Susanna Mancinelli (), Massimiliano Mazzanti, Nora Piva and Giovanni Ponti ()

Journal of Behavioral and Experimental Economics (formerly The Journal of Socio-Economics), 2010, vol. 39, issue 1, 64-71

Abstract: The strong adverse selection that immigrants face in hosting labour markets may induce them to adopt some behaviours or signals to modify employers' beliefs. Relevant mechanisms for reaching this purpose are personal reputation; exploiting ethnic networks deeply rooted in the hosting country; and high educational levels used as an indirect signal of productivity. On this last point, the immigrant status needs a stronger signal compared to that necessary for a native worker, and this may lead the immigrant to accept job qualifications which are lower than those achievable through the embodied educational level. The aim of the paper is to investigate whether the above mentioned mechanisms are adopted by immigrants in Italy, a crucial country for EU immigration flows, and if they are useful in increasing immigrants' likelihood of employment. The empirical analysis has been conducted using the dataset from a national Labour Force Survey which provides information on thousands of documented immigrants. We estimate a logit model for immigrants' likelihood of being employed, focusing on the above mentioned mechanisms: reputation, ethnic networks and educational level. Moreover we concentrate on the interaction effects of the mechanisms and investigate whether one of them wins on the others.
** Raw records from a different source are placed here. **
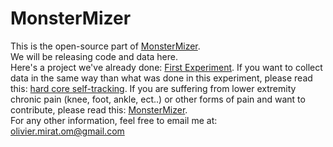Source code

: # MonsterMizer

This is the open-source part of <a href=http://www.monstermizer.com target="_blank">MonsterMizer</a>.<br/>
We will be releasing code and data here.<br/>
Here's a project we've already done: 
<a href='OM/README.md' target='_blank'>First Experiment</a>. 
If you want to collect data in the same way than what was done in this experiment, 
please read this: 
<a href='HowToTrackHealthData.md' target='_blank'>hard core self-tracking</a>. 
If you are suffering from lower extremity chronic pain (knee, foot, ankle, ect..) 
or other forms of pain and want to contribute, please read this: 
<a href='http://www.monstermizer.com' target='_blank'>MonsterMizer</a>.<br/>
For any other information, feel free to email me at: <br/>
olivier.mirat.om@gmail.com

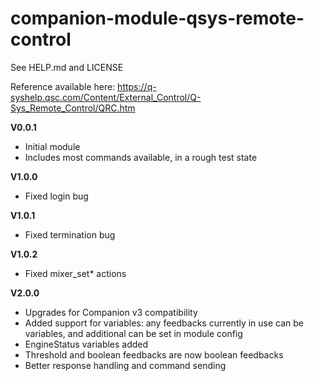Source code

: # companion-module-qsys-remote-control
See HELP.md and LICENSE

Reference available here: https://q-syshelp.qsc.com/Content/External_Control/Q-Sys_Remote_Control/QRC.htm

**V0.0.1** 
* Initial module
* Includes most commands available, in a rough test state

**V1.0.0**
* Fixed login bug

**V1.0.1**
* Fixed termination bug

**V1.0.2**
* Fixed mixer_set* actions

**V2.0.0**
* Upgrades for Companion v3 compatibility
* Added support for variables: any feedbacks currently in use can be variables, and additional can be set in module config
* EngineStatus variables added
* Threshold and boolean feedbacks are now boolean feedbacks
* Better response handling and command sending
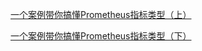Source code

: 
[一个案例带你搞懂Prometheus指标类型（上）](https://mp.weixin.qq.com/s/lpC-SNv8uPNGleLfzGSqtQ)

[一个案例带你搞懂Prometheus指标类型（下）](https://mp.weixin.qq.com/s/ZNGEIGLicOSGoxoSrYthZw)
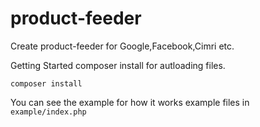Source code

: # product-feeder
Create product-feeder for Google,Facebook,Cimri etc.

Getting Started
composer install for autloading files.

`composer install`

You can see the example for how it works example files in
`example/index.php`

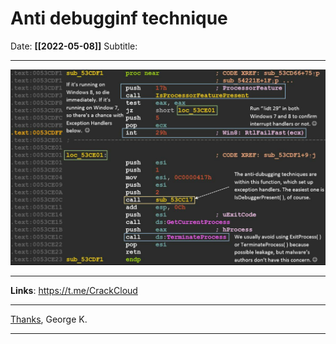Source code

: 
# Anti debugginf technique
Date:  **[[2022-05-08]]**
Subtitle: 

---
![Image](../../files/rev_pics/rev_2_pic.png)

---
**Links**: https://t.me/CrackCloud

---
[Thanks](../../Thanks_page), 
George K.

---
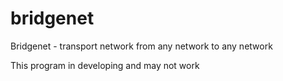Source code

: # bridgenet
Bridgenet - transport network from any network to any network

This program in developing and may not work
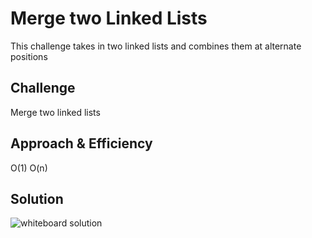 # Merge two Linked Lists
This challenge takes in two linked lists and combines them at alternate positions

## Challenge
Merge two linked lists

## Approach & Efficiency
O(1)
O(n)
## Solution
![whiteboard solution](/assets/whiteboard.PNG)
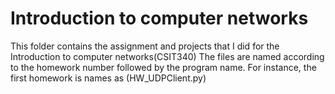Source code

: # Introduction to computer networks
This folder contains the assignment and projects that I did for the Introduction to computer networks(CSIT340)
The files are named according to the homework number followed by the program name. For instance, the first homework is names as (HW_UDPClient.py)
Results show that each of the three mechanisms is statistically and economically significant and exerts positive influence: all factors contribute to increase the immigrant's probability of being employed. Anyway, a high level of education increases the probability of being employed more than the belonging to ethnic networks deeply rooted in Italy. The specific embodied capital of workers matter relatively more. This is relevant for labour public policies in this specific realm since the human capital lever is a possible direct target in various public policies and private human capital investments.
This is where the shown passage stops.